Plants may have compounds that have agonistic or antagonistic natures which can exhibit potential toxic effects, trigger hypersensitivity reactions, or sometimes lead to anaphylactic shock. As a result, it is critical to assess the unfavourable and toxic effects of isolated plant extracts and phytochemical substances intended for human treatment. Evidences from various studies highlight the safe dose and potential toxic effects of various parts of FB.

7.1. Aerial roots

The acute oral toxicity study of aqueous extract on healthy albino Wistar rats, showed normal rat behaviours and no mortality or toxic effects when orally administered with a single dose of 300 mg/kg aqueous extract 10 and 15 times [15]. Methanolic extract of FB aerial roots using Swiss albino mice at doses ranging from 500 to 5000 mg/kg at various dose levels showed no mortality or any signs of behavioural changes up to 48 h of treatment [56]. Similarly, another study showed that the ethyl acetate extracts of FB aerial roots in the dose of 5000 mg/kg body wt. did not induce any harmful effects on behaviour, neuro-motor abilities, body weight, water-feed intake pattern, liver and kidney functions or mortality in female Wistar rats throughout the 14-day trial in comparison to the corresponding control group. Thus, it can be inferred that the potential oral fatal dose of Ethyl Acetate Extracts of FB Aerial Roots is greater than 5000 mg/kg body wt. Which makes it safe for oral consumption [62]. Another acute toxicity study carried out on the ethanol and aqueous extracts of aerial roots at a dose of 3000 mg/kg body weight showed no mortality or negative changes in behavioural, neurological and autonomic profiles in the rats after 24 h and 72 h [63]. Successive methanolic extracts of aerial roots administered as a single bolus dose of 2000 mg/kg orally showed no mortality and physical/behavioural changes on rats when observed over 14 days [64].

7.2. Bark

In an acute toxicity study of oral administration of a partially purified preparation from the water extract of the bark showed LD₅₀ value −1 mg/kg which was much higher and safer when compared to the control drug chlorpropamide (LD₅₀ 760 mg/kg) [65]. Results from another study elicited that oral administration of 5000 mg/kg aqueous extracts of bark in Swiss Albino male mice showed neither treatment related signs of acute toxicity nor mortality during the course of 14 days treatment.
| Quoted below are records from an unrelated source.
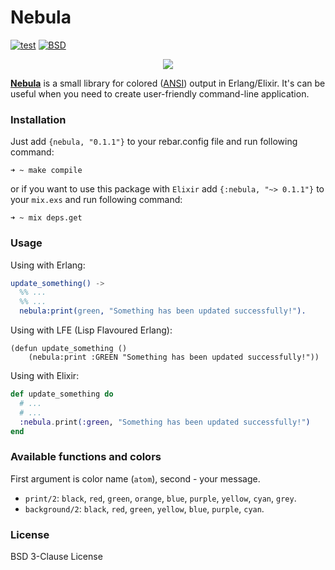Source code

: # Nebula

[![test](https://github.com/lk-geimfari/nebula/actions/workflows/ci.yml/badge.svg)](https://github.com/lk-geimfari/nebula/actions/workflows/ci.yml)
[![BSD](https://img.shields.io/pypi/l/Django.svg?maxAge=2592000)](https://github.com/lk-geimfari/nebula/blob/master/LICENSE)

<p align="center">
  <img src="https://raw.githubusercontent.com/lk-geimfari/nebula/master/media/logo.png">
</p>

[__Nebula__](https://hex.pm/packages/nebula) is a small library for colored ([ANSI](https://en.wikipedia.org/wiki/ANSI_escape_code#Colors)) output in Erlang/Elixir. It's can be useful when you need to create user-friendly command-line application.


### Installation

Just add `{nebula, "0.1.1"}` to your rebar.config file and run following command:

```
➜ ~ make compile
```

or if you want to use this package with `Elixir` add `{:nebula, "~> 0.1.1"}` to your `mix.exs` and run following command:
```
➜ ~ mix deps.get
```

### Usage

Using with Erlang:

```erlang
update_something() ->
  %% ...
  %% ...
  nebula:print(green, "Something has been updated successfully!").
```

Using with LFE (Lisp Flavoured Erlang):
```lfe
(defun update_something ()
    (nebula:print :GREEN "Something has been updated successfully!"))
```

Using with Elixir:

```elixir
def update_something do
  # ...
  # ...
  :nebula.print(:green, "Something has been updated successfully!")
end
```

### Available functions and colors

First argument is color name (`atom`), second - your message.

- `print/2`: `black`, `red`, `green`, `orange`, `blue`, `purple`, `yellow`, `cyan`, `grey`.
- `background/2`: `black`, `red`, `green`, `yellow`, `blue`, `purple`, `cyan`.


### License
BSD 3-Clause License
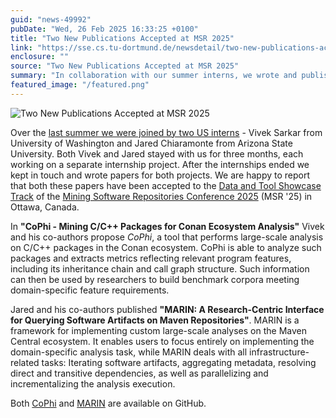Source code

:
 ```yaml
---
guid: "news-49992"
pubDate: "Wed, 26 Feb 2025 16:33:25 +0100"
title: "Two New Publications Accepted at MSR 2025"
link: "https://sse.cs.tu-dortmund.de/newsdetail/two-new-publications-accepted-at-msr-2025-49992/"
enclosure: ""
source: "Two New Publications Accepted at MSR 2025"
summary: "In collaboration with our summer interns, we wrote and published two separate tool papers at MSR 2025."
featured_image: "/featured.png"
---
```

![Two New Publications Accepted at MSR 2025](/featured.png)

Over the [last summer we were joined by two US interns](https://sse.cs.tu-dortmund.de/news-list/details/our-summer-interns-43244/) - Vivek Sarkar from University of Washington and Jared Chiaramonte from Arizona State University. Both Vivek and Jared stayed with us for three months, each working on a separate internship project. After the internships ended we kept in touch and wrote papers for both projects. We are happy to report that both these papers have been accepted to the [Data and Tool Showcase Track](https://2025.msrconf.org/track/msr-2025-data-and-tool-showcase-track) of the [Mining Software Repositories Conference 2025](https://2025.msrconf.org/) (MSR '25) in Ottawa, Canada.  
   
 In **"CoPhi - Mining C/C++ Packages for Conan Ecosystem Analysis"** Vivek and his co-authors propose *CoPhi*, a tool that performs large-scale analysis on C/C++ packages in the Conan ecosystem. CoPhi is able to analyze such packages and extracts metrics reflecting relevant program features, including its inheritance chain and call graph structure. Such information can then be used by researchers to build benchmark corpora meeting domain-specific feature requirements.  
   
 Jared and his co-authors published **"MARIN: A Research-Centric Interface for Querying Software Artifacts on Maven Repositories"**. MARIN is a framework for implementing custom large-scale analyses on the Maven Central ecosystem. It enables users to focus entirely on implementing the domain-specific analysis task, while MARIN deals with all infrastructure-related tasks: Iterating software artifacts, aggregating metadata, resolving direct and transitive dependencies, as well as parallelizing and incrementalizing the analysis execution.

Both [CoPhi](https://github.com/sse-labs/delphi-cpp) and [MARIN](https://github.com/sse-labs/marin) are available on GitHub.
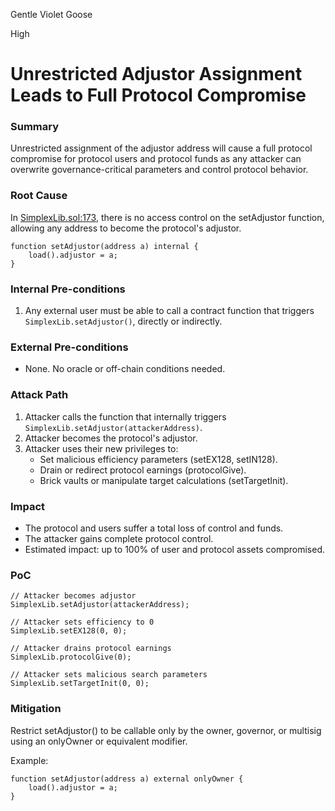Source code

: Gentle Violet Goose

High

# Unrestricted Adjustor Assignment Leads to Full Protocol Compromise

### Summary

Unrestricted assignment of the adjustor address will cause a full protocol compromise for protocol users and protocol funds as any attacker can overwrite governance-critical parameters and control protocol behavior.

### Root Cause

In [SimplexLib.sol:173](https://github.com/sherlock-audit/2025-04-burve/blob/main/Burve/src/multi/Simplex.sol#L173), there is no access control on the setAdjustor function, allowing any address to become the protocol's adjustor.
```solidity
function setAdjustor(address a) internal {
    load().adjustor = a;
}
```


### Internal Pre-conditions

1. Any external user must be able to call a contract function that triggers `SimplexLib.setAdjustor()`, directly or indirectly.

### External Pre-conditions

- None. No oracle or off-chain conditions needed.



### Attack Path

1. Attacker calls the function that internally triggers `SimplexLib.setAdjustor(attackerAddress)`.
2. Attacker becomes the protocol's adjustor.
3. Attacker uses their new privileges to:
   - Set malicious efficiency parameters (setEX128, setIN128).
   - Drain or redirect protocol earnings (protocolGive).
   - Brick vaults or manipulate target calculations (setTargetInit).

### Impact

- The protocol and users suffer a total loss of control and funds.
- The attacker gains complete protocol control.
- Estimated impact: up to 100% of user and protocol assets compromised.

### PoC

```solidity
// Attacker becomes adjustor
SimplexLib.setAdjustor(attackerAddress);

// Attacker sets efficiency to 0
SimplexLib.setEX128(0, 0);

// Attacker drains protocol earnings
SimplexLib.protocolGive(0);

// Attacker sets malicious search parameters
SimplexLib.setTargetInit(0, 0);
```

### Mitigation

Restrict setAdjustor() to be callable only by the owner, governor, or multisig using an onlyOwner or equivalent modifier.

Example:
```solidity
function setAdjustor(address a) external onlyOwner {
    load().adjustor = a;
}
```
Also, the same were observed in sub chronic 28 days oral toxicity study at high dose of 1000 mg/kg/wt [66]. In another study, ethanolic and aqueous extracts of the bark showed no signs of toxicity or mortality at 2000 mg/kg dose level at a total of 14 days [67].
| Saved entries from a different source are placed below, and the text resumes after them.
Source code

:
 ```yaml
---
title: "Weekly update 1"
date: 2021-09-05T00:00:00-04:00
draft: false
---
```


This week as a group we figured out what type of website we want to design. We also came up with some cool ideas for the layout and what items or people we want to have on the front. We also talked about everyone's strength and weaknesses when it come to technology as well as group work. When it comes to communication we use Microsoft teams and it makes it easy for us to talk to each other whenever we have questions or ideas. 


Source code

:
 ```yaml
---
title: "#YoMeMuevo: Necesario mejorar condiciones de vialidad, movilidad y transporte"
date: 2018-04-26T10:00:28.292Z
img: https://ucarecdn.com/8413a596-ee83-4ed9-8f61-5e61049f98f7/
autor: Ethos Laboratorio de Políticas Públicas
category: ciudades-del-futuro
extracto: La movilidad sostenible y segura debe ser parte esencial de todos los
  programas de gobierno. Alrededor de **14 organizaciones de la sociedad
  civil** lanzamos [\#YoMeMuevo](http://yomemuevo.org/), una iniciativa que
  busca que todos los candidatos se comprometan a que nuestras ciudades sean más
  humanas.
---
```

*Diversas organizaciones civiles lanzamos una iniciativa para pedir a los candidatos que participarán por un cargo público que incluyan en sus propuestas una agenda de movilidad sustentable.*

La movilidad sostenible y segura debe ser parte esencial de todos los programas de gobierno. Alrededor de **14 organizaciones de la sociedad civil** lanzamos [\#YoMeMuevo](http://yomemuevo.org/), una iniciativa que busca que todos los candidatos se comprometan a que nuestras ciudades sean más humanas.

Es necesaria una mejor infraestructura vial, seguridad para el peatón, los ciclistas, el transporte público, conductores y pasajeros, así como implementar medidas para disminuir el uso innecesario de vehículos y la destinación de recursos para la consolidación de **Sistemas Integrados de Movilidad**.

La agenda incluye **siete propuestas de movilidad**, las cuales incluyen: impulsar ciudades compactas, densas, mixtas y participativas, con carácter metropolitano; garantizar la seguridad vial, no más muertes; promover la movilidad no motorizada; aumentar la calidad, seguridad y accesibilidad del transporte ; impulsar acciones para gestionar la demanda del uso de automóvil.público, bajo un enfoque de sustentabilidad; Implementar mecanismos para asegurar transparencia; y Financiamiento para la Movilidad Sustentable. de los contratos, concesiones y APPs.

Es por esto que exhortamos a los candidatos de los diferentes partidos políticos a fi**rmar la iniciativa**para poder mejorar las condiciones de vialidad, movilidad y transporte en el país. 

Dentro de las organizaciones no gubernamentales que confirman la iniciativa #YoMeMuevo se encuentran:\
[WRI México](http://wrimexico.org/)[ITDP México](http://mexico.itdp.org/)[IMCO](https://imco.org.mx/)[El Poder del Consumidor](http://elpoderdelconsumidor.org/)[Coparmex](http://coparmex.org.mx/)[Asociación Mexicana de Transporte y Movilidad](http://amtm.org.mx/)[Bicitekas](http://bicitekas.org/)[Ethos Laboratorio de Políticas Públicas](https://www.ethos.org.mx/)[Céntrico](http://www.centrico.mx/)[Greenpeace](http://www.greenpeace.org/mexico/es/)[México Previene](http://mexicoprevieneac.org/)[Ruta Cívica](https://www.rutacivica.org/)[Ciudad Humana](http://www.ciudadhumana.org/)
High LD50 values and non-toxic effects were observed in male Wistar rats on a number of parameters including blood glucose, serum cholesterol, liver and kidney function tests, haemoglobin, total and differential leukocytes, and histopathological parameters of the liver, heart, and kidneys at high doses (50, 100, and 150 mg/kg) during the course of three months of chronic toxicity studies [65].

7.3. Fruit

Methanolic extract of FB fruit was studied for acute toxicity at dose of 2000 mg/kg i.p. in female albino mice. The extract did not cause any mortality even at repeated dosing using 3 new mice. Hence, 5000 mg/kg was taken as Lethal Dose (LD50) cut-off value as per fixed dose method of OECD guideline number 423 [68].

7.4. Seeds

Following a 14-day period, oral administration of a single dosage (2000 mg/kg body weight) of seed extracts to male and female Wistar albino rats did not result in any atypical clinical symptoms or behavioural patterns or evidence of acute toxicity [69].

7.5. Whole plant

On 14 days of therapy, the methanolic extract of the whole plant, given orally to female mice at dosages of 2000 and 5000 mg/kg bd.wt., exhibited no evidence of toxicity, confirming its safety against acute toxicity models [70].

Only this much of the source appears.